• **THE DATA**:
+ + + + + + +
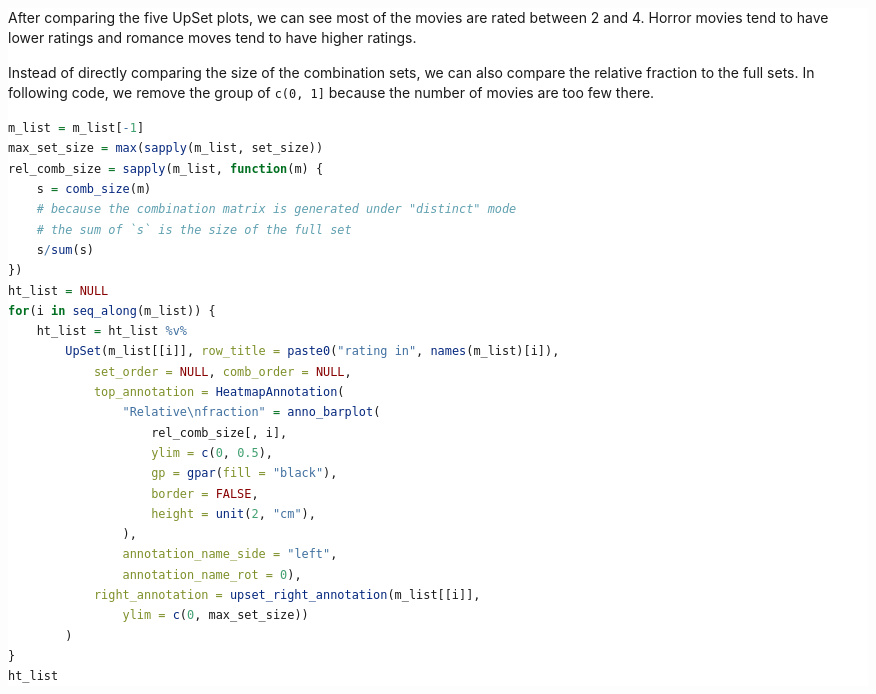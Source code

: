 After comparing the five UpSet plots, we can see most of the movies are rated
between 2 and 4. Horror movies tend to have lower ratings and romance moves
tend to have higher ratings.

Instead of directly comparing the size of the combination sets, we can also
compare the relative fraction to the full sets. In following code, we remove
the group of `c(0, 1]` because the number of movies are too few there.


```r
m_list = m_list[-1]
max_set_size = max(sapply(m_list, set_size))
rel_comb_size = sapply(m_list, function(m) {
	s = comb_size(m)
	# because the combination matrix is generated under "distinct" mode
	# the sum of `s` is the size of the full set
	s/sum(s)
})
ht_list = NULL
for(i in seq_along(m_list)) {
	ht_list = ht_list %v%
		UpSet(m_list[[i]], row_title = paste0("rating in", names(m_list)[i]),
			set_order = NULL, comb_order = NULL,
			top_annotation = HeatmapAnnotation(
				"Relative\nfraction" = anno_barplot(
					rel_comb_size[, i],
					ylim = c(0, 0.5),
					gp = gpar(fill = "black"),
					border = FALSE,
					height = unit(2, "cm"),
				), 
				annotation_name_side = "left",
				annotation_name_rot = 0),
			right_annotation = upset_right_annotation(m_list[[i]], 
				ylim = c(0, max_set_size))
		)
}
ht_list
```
+ + + + + + +
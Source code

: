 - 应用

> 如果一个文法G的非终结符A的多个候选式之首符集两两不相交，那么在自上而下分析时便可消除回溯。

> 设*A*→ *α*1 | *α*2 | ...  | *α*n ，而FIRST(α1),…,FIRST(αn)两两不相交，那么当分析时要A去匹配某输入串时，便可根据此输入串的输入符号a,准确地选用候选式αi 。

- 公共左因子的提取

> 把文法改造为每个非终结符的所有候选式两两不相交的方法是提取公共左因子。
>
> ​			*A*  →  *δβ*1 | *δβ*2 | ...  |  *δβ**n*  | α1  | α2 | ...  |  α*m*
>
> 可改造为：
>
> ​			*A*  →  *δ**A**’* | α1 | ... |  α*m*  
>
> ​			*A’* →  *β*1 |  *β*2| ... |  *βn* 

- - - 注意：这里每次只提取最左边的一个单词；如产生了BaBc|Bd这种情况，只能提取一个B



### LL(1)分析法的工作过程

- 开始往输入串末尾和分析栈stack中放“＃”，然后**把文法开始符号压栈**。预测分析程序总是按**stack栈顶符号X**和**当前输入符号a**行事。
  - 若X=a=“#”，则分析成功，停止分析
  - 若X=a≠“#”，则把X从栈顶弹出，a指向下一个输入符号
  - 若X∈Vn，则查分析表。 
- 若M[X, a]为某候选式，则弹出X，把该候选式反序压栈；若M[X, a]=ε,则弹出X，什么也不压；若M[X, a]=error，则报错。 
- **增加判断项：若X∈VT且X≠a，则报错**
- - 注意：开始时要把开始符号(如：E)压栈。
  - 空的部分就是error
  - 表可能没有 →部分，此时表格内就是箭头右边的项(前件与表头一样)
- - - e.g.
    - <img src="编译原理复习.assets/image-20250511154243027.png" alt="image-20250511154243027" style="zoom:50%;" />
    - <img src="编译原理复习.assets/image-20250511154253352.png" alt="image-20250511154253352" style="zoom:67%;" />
+ + + + + + +
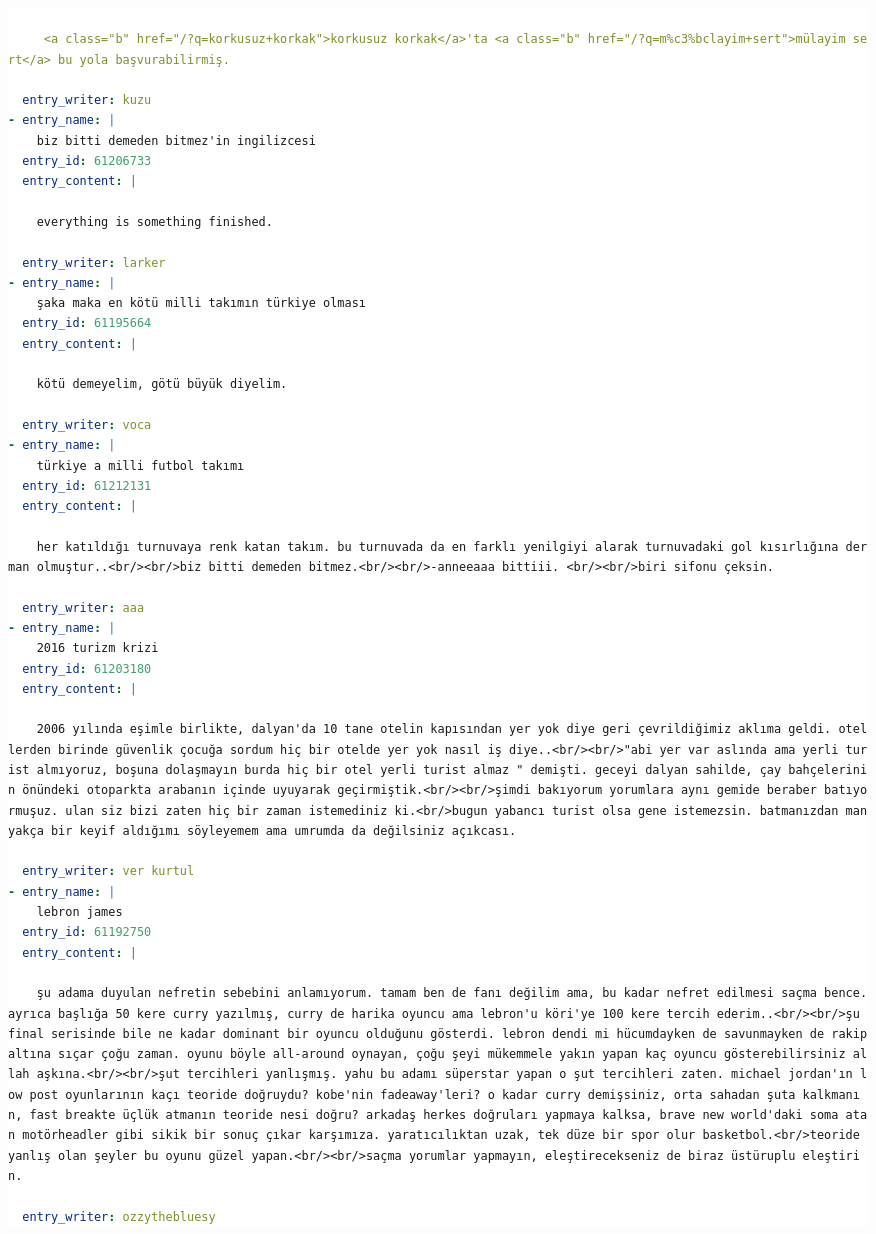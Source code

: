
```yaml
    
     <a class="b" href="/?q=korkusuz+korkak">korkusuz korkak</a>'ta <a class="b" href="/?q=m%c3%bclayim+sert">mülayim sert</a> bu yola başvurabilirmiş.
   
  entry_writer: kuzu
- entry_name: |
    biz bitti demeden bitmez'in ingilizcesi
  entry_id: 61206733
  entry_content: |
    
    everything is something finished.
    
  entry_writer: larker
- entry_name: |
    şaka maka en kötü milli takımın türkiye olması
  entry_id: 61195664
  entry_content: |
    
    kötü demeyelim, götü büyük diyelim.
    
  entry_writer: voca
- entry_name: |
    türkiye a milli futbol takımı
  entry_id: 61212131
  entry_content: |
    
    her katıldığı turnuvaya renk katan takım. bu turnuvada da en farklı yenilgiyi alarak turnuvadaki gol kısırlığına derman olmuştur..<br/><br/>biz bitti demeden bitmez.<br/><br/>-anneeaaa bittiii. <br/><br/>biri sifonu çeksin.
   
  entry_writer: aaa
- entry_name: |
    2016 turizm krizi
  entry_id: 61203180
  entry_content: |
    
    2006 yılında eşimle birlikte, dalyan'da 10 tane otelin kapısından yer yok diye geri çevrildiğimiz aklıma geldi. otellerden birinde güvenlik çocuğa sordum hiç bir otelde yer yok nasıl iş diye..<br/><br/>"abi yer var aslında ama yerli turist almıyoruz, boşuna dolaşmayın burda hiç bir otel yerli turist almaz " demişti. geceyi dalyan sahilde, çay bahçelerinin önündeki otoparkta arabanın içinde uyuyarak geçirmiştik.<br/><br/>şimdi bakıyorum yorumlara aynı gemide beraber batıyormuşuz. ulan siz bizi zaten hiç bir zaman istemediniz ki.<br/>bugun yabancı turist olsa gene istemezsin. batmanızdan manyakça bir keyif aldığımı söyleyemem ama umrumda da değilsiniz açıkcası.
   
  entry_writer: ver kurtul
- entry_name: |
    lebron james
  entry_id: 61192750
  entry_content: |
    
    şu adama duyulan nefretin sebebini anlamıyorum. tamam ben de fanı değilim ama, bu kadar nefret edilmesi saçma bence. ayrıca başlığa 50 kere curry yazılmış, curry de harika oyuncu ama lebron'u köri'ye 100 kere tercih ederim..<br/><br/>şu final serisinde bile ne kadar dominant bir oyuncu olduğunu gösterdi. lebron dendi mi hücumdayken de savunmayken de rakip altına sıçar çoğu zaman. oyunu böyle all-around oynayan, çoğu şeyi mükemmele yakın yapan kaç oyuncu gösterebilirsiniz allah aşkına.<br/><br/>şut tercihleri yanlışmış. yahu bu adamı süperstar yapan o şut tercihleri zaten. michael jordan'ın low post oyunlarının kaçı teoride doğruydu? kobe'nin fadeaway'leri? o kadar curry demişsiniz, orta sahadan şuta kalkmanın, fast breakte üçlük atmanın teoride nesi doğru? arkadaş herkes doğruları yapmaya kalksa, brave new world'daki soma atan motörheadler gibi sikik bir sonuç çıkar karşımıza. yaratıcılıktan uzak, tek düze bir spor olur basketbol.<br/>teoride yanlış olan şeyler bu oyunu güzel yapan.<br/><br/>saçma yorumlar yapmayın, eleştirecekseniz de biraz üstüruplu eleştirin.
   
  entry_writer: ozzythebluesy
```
+ + + + + + +
• **AIM OF THE EXERCISE**: Provide the number of lines above in which the word "bitmez" appears, with no further words.

• **WRITTEN RESPONSE**: 2